• Your task: Total the lines of the entries below that hold the string "development", then write only that total.

== Data to use

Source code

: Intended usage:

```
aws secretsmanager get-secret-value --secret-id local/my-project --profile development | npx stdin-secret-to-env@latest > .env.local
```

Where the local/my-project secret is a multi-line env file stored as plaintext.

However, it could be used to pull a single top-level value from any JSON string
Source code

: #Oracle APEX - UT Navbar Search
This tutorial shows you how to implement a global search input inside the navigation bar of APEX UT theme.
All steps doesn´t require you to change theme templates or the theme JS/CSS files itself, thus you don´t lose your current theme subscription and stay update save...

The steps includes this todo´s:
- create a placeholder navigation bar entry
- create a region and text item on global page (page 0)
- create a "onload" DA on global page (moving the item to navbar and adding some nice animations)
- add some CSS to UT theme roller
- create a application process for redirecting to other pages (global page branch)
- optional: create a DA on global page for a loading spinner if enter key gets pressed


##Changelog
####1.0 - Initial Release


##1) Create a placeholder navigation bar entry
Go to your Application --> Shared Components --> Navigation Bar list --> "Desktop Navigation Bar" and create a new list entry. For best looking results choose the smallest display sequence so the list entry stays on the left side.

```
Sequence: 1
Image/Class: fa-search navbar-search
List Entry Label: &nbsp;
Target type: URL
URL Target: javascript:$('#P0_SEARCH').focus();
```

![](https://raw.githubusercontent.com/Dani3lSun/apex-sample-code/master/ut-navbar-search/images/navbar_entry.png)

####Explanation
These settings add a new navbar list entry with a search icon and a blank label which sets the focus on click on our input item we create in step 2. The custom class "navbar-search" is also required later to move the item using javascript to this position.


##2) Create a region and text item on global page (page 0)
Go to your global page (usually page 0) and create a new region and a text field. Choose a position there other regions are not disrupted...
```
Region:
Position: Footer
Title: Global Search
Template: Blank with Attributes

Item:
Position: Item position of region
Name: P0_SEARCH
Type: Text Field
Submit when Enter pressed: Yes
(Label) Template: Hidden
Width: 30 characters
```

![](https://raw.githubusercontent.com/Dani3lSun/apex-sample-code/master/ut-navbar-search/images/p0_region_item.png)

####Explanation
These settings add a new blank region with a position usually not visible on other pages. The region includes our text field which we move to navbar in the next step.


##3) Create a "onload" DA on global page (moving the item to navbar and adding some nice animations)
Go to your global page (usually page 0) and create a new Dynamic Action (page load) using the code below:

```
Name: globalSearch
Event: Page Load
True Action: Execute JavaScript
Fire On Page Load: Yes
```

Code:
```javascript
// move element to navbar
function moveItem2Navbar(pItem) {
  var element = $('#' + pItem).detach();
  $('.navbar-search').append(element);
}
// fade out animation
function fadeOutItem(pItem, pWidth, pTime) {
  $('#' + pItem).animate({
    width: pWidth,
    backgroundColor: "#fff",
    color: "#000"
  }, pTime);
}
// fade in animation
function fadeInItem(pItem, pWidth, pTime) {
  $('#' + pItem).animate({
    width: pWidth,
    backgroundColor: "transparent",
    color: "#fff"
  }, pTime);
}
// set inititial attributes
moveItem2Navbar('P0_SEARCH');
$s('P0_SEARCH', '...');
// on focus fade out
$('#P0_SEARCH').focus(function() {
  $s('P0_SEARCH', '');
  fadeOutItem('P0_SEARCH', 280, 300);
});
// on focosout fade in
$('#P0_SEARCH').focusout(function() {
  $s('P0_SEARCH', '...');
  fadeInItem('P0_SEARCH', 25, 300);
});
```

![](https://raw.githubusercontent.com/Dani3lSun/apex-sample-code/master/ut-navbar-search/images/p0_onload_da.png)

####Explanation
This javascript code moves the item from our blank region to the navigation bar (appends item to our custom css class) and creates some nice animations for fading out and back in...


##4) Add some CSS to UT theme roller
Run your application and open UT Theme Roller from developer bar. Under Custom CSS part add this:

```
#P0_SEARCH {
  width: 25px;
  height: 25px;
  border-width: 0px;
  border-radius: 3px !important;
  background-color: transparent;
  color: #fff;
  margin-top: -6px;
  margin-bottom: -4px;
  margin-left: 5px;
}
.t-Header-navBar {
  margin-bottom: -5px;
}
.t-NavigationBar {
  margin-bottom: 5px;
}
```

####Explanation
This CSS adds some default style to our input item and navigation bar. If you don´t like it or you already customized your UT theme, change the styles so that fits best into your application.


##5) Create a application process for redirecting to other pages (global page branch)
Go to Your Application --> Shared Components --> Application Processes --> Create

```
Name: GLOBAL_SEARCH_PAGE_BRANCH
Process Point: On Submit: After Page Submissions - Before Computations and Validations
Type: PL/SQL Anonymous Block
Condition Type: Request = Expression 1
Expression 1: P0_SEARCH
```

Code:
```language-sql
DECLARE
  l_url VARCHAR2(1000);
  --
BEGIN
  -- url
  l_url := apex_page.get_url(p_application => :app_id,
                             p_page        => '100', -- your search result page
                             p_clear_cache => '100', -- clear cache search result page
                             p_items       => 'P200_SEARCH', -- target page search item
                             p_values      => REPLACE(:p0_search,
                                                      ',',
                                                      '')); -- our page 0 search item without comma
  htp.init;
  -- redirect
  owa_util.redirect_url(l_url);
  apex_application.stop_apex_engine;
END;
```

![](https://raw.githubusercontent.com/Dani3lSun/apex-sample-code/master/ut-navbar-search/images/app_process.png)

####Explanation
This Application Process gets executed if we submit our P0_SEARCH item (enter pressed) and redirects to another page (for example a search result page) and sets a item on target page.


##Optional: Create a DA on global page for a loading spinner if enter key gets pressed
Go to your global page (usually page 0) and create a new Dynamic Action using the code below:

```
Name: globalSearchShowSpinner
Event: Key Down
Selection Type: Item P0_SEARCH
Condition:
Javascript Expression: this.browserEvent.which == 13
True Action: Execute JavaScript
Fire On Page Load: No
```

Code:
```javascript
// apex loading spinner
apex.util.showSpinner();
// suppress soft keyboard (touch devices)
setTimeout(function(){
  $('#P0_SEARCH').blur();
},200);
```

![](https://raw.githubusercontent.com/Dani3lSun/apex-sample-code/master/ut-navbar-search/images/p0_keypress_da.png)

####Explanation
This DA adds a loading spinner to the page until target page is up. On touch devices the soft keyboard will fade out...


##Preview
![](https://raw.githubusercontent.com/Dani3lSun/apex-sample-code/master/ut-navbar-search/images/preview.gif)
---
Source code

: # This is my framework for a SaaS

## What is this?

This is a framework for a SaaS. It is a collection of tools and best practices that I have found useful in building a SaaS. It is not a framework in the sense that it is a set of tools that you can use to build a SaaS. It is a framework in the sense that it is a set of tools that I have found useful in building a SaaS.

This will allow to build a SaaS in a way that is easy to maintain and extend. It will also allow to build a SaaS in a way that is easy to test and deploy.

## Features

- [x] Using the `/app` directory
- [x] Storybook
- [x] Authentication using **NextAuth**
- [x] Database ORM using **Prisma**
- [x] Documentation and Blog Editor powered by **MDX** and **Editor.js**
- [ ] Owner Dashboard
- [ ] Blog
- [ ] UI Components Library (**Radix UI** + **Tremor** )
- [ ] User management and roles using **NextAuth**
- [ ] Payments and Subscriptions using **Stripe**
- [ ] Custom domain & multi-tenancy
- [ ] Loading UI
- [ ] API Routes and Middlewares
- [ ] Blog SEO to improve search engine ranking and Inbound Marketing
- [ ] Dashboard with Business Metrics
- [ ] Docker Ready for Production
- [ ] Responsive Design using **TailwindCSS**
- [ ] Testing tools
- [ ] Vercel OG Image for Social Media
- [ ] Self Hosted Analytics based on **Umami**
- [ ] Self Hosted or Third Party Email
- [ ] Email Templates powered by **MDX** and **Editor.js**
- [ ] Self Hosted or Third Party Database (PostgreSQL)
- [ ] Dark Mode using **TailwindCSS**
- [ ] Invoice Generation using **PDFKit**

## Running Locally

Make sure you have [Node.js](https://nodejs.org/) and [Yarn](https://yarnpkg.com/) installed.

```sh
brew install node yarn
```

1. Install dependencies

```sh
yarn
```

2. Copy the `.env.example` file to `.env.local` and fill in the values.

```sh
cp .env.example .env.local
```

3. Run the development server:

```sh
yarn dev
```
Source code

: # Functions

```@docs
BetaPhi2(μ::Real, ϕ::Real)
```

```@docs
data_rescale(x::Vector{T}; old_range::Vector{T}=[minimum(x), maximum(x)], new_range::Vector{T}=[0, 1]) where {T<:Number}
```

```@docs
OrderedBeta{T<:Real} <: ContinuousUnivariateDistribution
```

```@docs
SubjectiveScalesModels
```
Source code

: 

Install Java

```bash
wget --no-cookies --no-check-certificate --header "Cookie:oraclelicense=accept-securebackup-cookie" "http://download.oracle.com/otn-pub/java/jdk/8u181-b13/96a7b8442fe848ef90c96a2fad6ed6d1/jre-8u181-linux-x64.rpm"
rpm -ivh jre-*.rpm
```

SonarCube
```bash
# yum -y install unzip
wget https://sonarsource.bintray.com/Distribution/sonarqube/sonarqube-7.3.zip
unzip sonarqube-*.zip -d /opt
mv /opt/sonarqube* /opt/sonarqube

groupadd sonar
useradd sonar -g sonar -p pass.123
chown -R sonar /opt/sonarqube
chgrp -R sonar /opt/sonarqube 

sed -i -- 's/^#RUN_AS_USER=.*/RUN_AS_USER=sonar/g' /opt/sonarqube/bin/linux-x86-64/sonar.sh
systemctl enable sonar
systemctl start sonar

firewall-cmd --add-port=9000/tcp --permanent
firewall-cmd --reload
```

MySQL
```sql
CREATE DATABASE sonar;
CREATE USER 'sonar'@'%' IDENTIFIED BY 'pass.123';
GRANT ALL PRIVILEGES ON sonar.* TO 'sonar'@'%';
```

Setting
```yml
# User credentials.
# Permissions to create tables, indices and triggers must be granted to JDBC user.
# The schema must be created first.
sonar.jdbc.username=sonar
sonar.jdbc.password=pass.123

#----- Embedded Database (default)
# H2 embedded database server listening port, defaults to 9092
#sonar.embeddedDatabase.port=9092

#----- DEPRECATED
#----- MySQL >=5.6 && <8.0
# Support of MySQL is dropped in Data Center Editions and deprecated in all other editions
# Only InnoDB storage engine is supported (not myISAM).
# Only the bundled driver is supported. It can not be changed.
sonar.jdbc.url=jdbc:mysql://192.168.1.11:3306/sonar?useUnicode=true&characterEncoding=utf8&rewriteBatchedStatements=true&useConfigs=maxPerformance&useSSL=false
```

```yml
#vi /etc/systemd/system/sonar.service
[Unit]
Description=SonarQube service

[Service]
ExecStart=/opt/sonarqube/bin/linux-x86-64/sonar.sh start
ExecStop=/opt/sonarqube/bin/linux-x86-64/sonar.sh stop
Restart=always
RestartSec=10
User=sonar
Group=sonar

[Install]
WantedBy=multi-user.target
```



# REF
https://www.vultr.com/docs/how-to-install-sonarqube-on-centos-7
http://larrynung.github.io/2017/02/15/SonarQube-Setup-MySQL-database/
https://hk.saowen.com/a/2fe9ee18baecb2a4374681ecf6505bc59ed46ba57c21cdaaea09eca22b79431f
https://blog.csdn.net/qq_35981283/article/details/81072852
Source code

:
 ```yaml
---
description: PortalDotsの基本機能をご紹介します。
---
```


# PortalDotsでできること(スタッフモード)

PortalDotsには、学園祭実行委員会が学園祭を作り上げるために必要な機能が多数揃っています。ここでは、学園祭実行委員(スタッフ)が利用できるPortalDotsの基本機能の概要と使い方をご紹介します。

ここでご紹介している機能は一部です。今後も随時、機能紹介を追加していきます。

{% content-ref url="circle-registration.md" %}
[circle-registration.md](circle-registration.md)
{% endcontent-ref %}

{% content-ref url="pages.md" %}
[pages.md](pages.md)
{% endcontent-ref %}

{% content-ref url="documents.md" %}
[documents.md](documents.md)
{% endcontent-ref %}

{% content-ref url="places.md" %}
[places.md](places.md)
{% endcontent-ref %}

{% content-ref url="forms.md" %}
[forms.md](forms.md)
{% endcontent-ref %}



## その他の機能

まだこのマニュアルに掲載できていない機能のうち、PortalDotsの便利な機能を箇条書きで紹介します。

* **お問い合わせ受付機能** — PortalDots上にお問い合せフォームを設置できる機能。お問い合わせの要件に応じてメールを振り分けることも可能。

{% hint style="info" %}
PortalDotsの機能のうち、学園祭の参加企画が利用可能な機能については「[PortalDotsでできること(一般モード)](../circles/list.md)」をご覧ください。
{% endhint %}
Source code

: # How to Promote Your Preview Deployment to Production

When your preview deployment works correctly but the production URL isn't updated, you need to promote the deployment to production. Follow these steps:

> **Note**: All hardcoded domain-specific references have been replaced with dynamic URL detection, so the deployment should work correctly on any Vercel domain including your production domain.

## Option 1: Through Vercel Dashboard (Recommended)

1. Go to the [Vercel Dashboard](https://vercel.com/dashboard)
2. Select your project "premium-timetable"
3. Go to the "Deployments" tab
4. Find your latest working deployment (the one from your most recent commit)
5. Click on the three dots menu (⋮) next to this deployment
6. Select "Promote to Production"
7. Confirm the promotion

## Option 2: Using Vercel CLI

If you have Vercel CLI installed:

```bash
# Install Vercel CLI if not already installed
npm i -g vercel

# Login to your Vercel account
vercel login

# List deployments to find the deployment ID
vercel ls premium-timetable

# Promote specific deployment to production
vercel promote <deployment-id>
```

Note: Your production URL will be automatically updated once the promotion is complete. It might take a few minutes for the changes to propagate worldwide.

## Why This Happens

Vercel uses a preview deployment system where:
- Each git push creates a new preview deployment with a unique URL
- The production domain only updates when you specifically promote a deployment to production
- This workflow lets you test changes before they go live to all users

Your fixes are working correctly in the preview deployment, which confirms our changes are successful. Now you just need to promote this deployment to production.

====

• Answer section: 2